═══ DATASET EXCERPTS ═══

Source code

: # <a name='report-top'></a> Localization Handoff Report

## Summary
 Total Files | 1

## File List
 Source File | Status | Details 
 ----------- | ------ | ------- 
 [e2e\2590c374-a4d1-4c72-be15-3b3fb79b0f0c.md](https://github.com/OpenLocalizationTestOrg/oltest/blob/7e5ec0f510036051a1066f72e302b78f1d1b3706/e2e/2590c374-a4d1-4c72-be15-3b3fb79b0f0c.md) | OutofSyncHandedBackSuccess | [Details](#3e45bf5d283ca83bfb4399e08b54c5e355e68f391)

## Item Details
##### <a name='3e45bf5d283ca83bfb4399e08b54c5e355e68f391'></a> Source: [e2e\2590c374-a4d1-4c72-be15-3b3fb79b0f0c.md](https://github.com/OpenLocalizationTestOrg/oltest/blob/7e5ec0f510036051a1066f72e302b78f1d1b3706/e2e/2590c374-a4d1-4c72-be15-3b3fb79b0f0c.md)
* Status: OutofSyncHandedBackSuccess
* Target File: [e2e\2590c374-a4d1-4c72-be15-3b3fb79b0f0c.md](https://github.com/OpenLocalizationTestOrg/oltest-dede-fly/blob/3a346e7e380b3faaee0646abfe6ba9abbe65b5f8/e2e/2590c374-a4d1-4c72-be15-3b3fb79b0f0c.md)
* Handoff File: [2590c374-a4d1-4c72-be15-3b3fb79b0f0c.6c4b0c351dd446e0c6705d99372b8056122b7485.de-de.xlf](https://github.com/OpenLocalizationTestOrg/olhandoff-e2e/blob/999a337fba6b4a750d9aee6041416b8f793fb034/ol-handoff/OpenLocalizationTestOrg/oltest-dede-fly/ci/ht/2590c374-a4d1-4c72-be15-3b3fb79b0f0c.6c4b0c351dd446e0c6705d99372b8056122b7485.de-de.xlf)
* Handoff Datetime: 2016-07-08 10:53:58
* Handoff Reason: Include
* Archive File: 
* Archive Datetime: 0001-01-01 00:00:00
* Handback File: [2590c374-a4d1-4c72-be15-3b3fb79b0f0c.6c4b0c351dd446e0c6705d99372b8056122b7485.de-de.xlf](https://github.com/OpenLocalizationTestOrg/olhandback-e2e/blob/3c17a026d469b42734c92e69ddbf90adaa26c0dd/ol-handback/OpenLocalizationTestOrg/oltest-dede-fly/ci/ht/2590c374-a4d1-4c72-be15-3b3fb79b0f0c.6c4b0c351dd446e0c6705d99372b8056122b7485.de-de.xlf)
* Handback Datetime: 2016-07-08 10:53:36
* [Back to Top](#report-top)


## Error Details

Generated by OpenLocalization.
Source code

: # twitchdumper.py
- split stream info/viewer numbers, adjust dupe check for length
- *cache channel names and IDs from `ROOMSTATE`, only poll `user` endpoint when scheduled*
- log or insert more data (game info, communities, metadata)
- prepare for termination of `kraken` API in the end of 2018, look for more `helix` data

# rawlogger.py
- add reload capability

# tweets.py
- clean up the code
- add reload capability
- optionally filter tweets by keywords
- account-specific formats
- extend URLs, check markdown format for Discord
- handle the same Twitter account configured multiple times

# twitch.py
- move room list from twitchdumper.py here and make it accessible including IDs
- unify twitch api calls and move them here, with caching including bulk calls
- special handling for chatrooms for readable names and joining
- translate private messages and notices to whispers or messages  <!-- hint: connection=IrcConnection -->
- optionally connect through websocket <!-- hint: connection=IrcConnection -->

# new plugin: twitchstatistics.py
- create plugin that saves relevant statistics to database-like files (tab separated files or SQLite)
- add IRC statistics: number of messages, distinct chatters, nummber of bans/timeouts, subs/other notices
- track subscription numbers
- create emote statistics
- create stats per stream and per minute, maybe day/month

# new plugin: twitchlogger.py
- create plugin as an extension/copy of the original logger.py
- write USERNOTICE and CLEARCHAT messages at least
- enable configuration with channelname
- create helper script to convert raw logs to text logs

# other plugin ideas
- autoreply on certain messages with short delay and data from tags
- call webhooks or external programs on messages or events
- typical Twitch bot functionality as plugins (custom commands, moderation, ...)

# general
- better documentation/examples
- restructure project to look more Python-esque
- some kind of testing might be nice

═══

ACTIVITY
Each line of the material above needs repeating verbatim.

EXERCISE ANSWER
Source code

: # <a name='report-top'></a> Localization Handoff Report

## Summary
 Total Files | 1

## File List
 Source File | Status | Details 
 ----------- | ------ | ------- 
 [e2e\2590c374-a4d1-4c72-be15-3b3fb79b0f0c.md](https://github.com/OpenLocalizationTestOrg/oltest/blob/7e5ec0f510036051a1066f72e302b78f1d1b3706/e2e/2590c374-a4d1-4c72-be15-3b3fb79b0f0c.md) | OutofSyncHandedBackSuccess | [Details](#3e45bf5d283ca83bfb4399e08b54c5e355e68f391)

## Item Details
##### <a name='3e45bf5d283ca83bfb4399e08b54c5e355e68f391'></a> Source: [e2e\2590c374-a4d1-4c72-be15-3b3fb79b0f0c.md](https://github.com/OpenLocalizationTestOrg/oltest/blob/7e5ec0f510036051a1066f72e302b78f1d1b3706/e2e/2590c374-a4d1-4c72-be15-3b3fb79b0f0c.md)
* Status: OutofSyncHandedBackSuccess
* Target File: [e2e\2590c374-a4d1-4c72-be15-3b3fb79b0f0c.md](https://github.com/OpenLocalizationTestOrg/oltest-dede-fly/blob/3a346e7e380b3faaee0646abfe6ba9abbe65b5f8/e2e/2590c374-a4d1-4c72-be15-3b3fb79b0f0c.md)
* Handoff File: [2590c374-a4d1-4c72-be15-3b3fb79b0f0c.6c4b0c351dd446e0c6705d99372b8056122b7485.de-de.xlf](https://github.com/OpenLocalizationTestOrg/olhandoff-e2e/blob/999a337fba6b4a750d9aee6041416b8f793fb034/ol-handoff/OpenLocalizationTestOrg/oltest-dede-fly/ci/ht/2590c374-a4d1-4c72-be15-3b3fb79b0f0c.6c4b0c351dd446e0c6705d99372b8056122b7485.de-de.xlf)
* Handoff Datetime: 2016-07-08 10:53:58
* Handoff Reason: Include
* Archive File: 
* Archive Datetime: 0001-01-01 00:00:00
* Handback File: [2590c374-a4d1-4c72-be15-3b3fb79b0f0c.6c4b0c351dd446e0c6705d99372b8056122b7485.de-de.xlf](https://github.com/OpenLocalizationTestOrg/olhandback-e2e/blob/3c17a026d469b42734c92e69ddbf90adaa26c0dd/ol-handback/OpenLocalizationTestOrg/oltest-dede-fly/ci/ht/2590c374-a4d1-4c72-be15-3b3fb79b0f0c.6c4b0c351dd446e0c6705d99372b8056122b7485.de-de.xlf)
* Handback Datetime: 2016-07-08 10:53:36
* [Back to Top](#report-top)


## Error Details

Generated by OpenLocalization.
Source code

: # twitchdumper.py
- split stream info/viewer numbers, adjust dupe check for length
- *cache channel names and IDs from `ROOMSTATE`, only poll `user` endpoint when scheduled*
- log or insert more data (game info, communities, metadata)
- prepare for termination of `kraken` API in the end of 2018, look for more `helix` data

# rawlogger.py
- add reload capability

# tweets.py
- clean up the code
- add reload capability
- optionally filter tweets by keywords
- account-specific formats
- extend URLs, check markdown format for Discord
- handle the same Twitter account configured multiple times

# twitch.py
- move room list from twitchdumper.py here and make it accessible including IDs
- unify twitch api calls and move them here, with caching including bulk calls
- special handling for chatrooms for readable names and joining
- translate private messages and notices to whispers or messages  <!-- hint: connection=IrcConnection -->
- optionally connect through websocket <!-- hint: connection=IrcConnection -->

# new plugin: twitchstatistics.py
- create plugin that saves relevant statistics to database-like files (tab separated files or SQLite)
- add IRC statistics: number of messages, distinct chatters, nummber of bans/timeouts, subs/other notices
- track subscription numbers
- create emote statistics
- create stats per stream and per minute, maybe day/month

# new plugin: twitchlogger.py
- create plugin as an extension/copy of the original logger.py
- write USERNOTICE and CLEARCHAT messages at least
- enable configuration with channelname
- create helper script to convert raw logs to text logs

# other plugin ideas
- autoreply on certain messages with short delay and data from tags
- call webhooks or external programs on messages or events
- typical Twitch bot functionality as plugins (custom commands, moderation, ...)

# general
- better documentation/examples
- restructure project to look more Python-esque
- some kind of testing might be nice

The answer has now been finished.